Thank you. You may be saving a life or two.

edited to add: I have weekly PSA and hormone testing and monthly CBC and CMP as well for an abundance of caution over unintended consequences to organ function. I do not worry at all about minor variations (varying from below 0.014 to 0.17 over the past 5 months). My immediate goal is to get as early a warning of castrate resistance developing.

Justfor_ profile image
Justfor_ in reply toLost_Sheep

With your weekly PSA testing you gain an additional decimal place in precision compared to someone else testing quarterly at the same lab. Oversampling reduces random measurement errors.

dans_journey profile image
dans_journey

One aspect that you fail to address is PSA Anxiety.

In my 14+ years of dealing with this disease and hanging out in forums like this, I've seen a number of men go into panic mode when their PSA goes from 0.003 to 0.005. IMHO, usPSA tests amplify that anxiety, and the patient's mental health needs to be fed into consideration as well.

As you say, it could lead to earlier treatment, but is that treatment really necessary?

I had an RP (3+4, no LNI, ECE, SVI) and it took nearly five years for my PSA to become detectable at 0.05 ng/mL (my provider uses an assay that calls anything less than 0.03 undetectable). For 18 months, my PSA bounced around between 0.04 (went down slightly) to 0.08 before it started a true upward climb.

My PSA doubling time was measured in years, so we agreed to just monitor it. It took another six years (without any intervention) for the PSA to reach 0.2 ng/mL. A year later, it was at 0.36 when we started 35 sessions of SRT to the prostate bed with a six-month dose of concurrent ADT.

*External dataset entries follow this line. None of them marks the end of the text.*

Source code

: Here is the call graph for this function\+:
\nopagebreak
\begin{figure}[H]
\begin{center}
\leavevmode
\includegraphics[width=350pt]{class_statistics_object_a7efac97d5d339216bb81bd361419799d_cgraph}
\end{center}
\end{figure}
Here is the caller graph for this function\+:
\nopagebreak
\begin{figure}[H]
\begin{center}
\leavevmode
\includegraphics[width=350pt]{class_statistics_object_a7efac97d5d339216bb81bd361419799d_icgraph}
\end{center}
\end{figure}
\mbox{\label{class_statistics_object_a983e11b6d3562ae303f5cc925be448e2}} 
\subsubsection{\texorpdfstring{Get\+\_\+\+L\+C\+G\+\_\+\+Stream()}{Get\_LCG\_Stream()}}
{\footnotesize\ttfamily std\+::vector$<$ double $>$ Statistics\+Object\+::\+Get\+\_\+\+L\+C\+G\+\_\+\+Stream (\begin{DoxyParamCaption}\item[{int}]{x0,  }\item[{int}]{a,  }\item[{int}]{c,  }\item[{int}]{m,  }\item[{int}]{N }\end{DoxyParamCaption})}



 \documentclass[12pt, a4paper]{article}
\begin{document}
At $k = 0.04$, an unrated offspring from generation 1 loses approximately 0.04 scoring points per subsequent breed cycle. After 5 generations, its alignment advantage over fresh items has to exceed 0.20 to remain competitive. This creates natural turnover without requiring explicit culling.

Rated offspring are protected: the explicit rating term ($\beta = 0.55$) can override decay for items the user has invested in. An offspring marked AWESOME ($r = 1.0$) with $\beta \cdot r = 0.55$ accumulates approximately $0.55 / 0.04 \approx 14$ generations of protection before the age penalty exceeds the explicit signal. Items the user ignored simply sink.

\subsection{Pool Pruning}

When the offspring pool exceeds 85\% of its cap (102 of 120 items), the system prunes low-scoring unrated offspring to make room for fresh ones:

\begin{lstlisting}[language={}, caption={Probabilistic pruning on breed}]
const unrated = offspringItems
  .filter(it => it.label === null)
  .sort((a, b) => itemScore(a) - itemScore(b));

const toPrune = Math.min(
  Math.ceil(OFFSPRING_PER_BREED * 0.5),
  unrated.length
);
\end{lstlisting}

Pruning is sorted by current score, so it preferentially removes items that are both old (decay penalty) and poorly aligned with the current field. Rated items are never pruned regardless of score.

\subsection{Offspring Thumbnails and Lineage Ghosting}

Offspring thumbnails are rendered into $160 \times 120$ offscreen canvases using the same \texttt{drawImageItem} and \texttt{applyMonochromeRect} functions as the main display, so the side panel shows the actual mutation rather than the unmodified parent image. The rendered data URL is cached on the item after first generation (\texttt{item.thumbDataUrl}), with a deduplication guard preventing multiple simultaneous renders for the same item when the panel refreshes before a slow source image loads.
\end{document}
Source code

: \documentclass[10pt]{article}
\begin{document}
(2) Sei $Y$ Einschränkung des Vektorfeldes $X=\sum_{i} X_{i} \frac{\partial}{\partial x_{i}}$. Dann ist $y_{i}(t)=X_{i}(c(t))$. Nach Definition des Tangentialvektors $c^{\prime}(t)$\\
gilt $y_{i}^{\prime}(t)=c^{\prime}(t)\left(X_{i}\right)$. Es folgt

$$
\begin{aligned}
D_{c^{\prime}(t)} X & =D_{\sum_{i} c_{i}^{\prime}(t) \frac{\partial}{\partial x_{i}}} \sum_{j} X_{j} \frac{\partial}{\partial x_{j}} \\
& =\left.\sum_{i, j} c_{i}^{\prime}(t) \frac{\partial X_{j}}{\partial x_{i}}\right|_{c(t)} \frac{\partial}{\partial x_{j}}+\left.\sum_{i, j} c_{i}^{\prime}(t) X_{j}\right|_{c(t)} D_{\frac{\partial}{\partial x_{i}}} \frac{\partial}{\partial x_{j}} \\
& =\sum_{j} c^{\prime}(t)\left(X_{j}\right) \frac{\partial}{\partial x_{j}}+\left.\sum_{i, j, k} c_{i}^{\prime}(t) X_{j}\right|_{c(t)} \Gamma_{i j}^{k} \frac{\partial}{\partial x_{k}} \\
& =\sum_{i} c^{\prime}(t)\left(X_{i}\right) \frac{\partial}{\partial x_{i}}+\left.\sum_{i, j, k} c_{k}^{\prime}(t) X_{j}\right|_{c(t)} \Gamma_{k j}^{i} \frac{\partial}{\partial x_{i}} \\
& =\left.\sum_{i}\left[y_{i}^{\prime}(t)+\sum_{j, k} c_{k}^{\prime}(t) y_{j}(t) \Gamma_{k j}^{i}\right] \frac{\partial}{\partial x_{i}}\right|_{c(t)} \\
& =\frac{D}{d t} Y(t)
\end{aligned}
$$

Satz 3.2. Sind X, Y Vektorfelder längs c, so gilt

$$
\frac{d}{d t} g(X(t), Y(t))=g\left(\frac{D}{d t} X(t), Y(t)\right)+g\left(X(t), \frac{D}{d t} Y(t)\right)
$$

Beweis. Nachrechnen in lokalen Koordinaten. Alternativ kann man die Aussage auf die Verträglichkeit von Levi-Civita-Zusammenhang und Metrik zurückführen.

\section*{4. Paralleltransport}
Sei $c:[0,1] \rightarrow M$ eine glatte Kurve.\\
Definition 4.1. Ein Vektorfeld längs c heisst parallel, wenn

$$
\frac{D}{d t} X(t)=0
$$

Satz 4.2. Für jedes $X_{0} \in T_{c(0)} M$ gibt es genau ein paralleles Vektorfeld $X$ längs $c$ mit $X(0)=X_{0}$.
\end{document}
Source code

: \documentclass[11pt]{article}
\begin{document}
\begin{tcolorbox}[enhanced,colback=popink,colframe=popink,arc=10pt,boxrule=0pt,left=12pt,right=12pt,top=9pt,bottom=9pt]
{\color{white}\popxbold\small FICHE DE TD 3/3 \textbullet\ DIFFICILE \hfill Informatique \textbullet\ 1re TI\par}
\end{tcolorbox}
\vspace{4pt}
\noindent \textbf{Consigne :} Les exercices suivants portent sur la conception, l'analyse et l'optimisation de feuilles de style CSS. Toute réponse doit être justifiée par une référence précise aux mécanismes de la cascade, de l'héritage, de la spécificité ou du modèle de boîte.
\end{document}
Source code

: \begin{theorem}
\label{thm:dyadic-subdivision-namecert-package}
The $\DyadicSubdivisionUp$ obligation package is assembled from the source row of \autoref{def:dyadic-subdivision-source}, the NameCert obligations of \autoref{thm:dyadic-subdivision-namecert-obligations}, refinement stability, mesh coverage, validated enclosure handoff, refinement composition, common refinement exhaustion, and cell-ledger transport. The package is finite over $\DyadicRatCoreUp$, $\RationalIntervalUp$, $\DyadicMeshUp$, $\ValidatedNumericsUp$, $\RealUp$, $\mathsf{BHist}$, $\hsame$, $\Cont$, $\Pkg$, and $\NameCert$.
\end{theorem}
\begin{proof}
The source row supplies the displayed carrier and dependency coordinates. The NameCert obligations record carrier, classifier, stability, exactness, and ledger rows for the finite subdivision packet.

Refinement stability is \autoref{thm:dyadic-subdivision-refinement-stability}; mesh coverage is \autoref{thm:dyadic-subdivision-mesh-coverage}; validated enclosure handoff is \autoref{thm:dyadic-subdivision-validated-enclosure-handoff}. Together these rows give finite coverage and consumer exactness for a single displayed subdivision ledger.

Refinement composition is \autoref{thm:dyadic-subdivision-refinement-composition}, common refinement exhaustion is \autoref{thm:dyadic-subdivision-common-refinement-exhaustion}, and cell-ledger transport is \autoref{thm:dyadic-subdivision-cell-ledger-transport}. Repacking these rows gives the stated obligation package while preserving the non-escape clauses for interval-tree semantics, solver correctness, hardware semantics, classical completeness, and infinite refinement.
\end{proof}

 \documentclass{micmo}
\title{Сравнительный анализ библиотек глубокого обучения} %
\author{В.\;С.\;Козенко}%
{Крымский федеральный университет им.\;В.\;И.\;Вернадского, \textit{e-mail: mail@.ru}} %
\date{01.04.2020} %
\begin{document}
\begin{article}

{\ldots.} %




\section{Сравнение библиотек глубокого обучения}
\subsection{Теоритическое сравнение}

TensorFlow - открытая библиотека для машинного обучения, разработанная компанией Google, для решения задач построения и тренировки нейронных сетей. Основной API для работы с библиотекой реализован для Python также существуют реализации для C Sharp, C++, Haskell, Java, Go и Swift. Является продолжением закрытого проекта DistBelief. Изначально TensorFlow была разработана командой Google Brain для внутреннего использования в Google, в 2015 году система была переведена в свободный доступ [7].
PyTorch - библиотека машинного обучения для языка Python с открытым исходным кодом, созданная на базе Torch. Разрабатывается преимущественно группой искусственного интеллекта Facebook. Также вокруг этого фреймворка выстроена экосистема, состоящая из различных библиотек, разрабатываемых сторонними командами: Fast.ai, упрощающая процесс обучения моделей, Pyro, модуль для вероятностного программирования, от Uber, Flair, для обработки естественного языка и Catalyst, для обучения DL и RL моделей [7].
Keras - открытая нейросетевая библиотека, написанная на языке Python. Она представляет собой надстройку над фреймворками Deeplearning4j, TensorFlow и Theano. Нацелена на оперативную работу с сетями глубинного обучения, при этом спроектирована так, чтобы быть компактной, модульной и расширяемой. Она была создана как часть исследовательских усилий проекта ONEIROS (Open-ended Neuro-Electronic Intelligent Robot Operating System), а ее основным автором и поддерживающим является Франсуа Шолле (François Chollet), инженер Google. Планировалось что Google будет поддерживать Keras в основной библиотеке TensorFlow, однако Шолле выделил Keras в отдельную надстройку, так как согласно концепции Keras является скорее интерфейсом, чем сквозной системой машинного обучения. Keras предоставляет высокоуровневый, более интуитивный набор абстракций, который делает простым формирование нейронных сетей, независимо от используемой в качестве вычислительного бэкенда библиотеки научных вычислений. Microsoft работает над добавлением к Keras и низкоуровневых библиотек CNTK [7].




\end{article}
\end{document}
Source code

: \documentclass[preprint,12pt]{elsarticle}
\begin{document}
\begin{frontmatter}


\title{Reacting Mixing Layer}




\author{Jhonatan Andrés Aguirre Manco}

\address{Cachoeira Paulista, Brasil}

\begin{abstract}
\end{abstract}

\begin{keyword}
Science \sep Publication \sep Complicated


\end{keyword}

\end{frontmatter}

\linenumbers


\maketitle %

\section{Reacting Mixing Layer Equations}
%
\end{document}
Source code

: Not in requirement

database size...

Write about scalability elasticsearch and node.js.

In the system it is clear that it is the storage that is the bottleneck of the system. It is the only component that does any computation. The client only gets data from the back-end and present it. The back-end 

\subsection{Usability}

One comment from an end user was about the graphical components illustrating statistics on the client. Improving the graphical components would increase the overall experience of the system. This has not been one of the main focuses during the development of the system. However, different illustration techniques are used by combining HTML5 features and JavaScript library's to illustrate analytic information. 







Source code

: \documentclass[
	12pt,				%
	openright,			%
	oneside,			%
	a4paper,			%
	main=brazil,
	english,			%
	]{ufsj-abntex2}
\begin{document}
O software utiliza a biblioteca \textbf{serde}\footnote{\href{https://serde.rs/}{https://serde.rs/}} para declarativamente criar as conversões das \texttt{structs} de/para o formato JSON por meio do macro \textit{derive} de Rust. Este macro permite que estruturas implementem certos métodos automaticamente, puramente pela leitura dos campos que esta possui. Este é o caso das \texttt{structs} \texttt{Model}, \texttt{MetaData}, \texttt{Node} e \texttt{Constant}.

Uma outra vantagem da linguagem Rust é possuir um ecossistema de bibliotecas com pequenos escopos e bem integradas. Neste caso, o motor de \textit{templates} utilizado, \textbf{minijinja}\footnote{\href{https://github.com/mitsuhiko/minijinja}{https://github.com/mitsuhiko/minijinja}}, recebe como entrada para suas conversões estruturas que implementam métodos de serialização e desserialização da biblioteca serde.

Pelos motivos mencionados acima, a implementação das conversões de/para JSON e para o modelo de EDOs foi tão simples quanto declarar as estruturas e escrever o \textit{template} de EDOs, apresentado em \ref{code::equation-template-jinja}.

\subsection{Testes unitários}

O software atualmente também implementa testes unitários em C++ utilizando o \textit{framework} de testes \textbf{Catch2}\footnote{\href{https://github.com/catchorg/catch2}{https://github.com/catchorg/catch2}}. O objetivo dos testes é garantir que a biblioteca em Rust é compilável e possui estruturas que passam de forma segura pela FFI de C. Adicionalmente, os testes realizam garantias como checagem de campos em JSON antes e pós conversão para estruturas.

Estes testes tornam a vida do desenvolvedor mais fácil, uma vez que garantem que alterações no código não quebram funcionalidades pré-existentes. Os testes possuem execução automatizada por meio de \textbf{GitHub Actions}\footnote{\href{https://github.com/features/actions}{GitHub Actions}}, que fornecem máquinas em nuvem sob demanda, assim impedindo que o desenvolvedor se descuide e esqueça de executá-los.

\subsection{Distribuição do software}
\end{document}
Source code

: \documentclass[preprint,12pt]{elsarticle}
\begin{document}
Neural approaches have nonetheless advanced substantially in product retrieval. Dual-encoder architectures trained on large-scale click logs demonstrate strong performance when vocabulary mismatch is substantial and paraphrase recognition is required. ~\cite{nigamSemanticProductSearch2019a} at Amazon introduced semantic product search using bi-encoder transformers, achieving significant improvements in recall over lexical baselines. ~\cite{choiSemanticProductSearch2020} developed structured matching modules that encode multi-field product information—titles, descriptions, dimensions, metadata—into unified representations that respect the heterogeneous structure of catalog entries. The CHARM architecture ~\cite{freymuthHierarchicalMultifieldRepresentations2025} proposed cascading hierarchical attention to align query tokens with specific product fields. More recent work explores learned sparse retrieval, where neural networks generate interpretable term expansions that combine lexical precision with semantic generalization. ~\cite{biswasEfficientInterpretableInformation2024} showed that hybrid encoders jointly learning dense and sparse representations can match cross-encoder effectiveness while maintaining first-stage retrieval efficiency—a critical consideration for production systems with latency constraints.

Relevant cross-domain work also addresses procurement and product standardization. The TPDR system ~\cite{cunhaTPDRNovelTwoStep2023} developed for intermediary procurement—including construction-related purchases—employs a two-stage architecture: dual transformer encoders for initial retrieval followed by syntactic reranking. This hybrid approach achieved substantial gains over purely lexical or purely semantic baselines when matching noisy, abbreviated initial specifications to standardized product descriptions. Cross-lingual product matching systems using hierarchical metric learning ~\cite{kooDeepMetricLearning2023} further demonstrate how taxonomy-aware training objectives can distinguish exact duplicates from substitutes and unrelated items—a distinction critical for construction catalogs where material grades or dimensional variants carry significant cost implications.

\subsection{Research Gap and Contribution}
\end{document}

Sadly, the SRT/ADT failed, too, and now nearly 3 years after completing it, my PSA is 0.95 ng/mL. The SRT has slightly worsened my incontinence issues and I also had a very mild case of radiation proctitis that was addressed during a recent colonoscopy.

The point of sharing all this is that I believe using usPSA tests may pressure patients to acting when they can afford to wait without incurring additional side effects from treatment. I had 8 or 9 good, quality years without the side effects of additional treatment.

My decision to delay was right for ME.

Lastly, I've had three PSMA PET scans at 0.23, 0.37, and 0.95, and all three showed "no sign of prostate cancer or metastases."

Of course, every case is unique and my circumstances may be more the exception than the rule.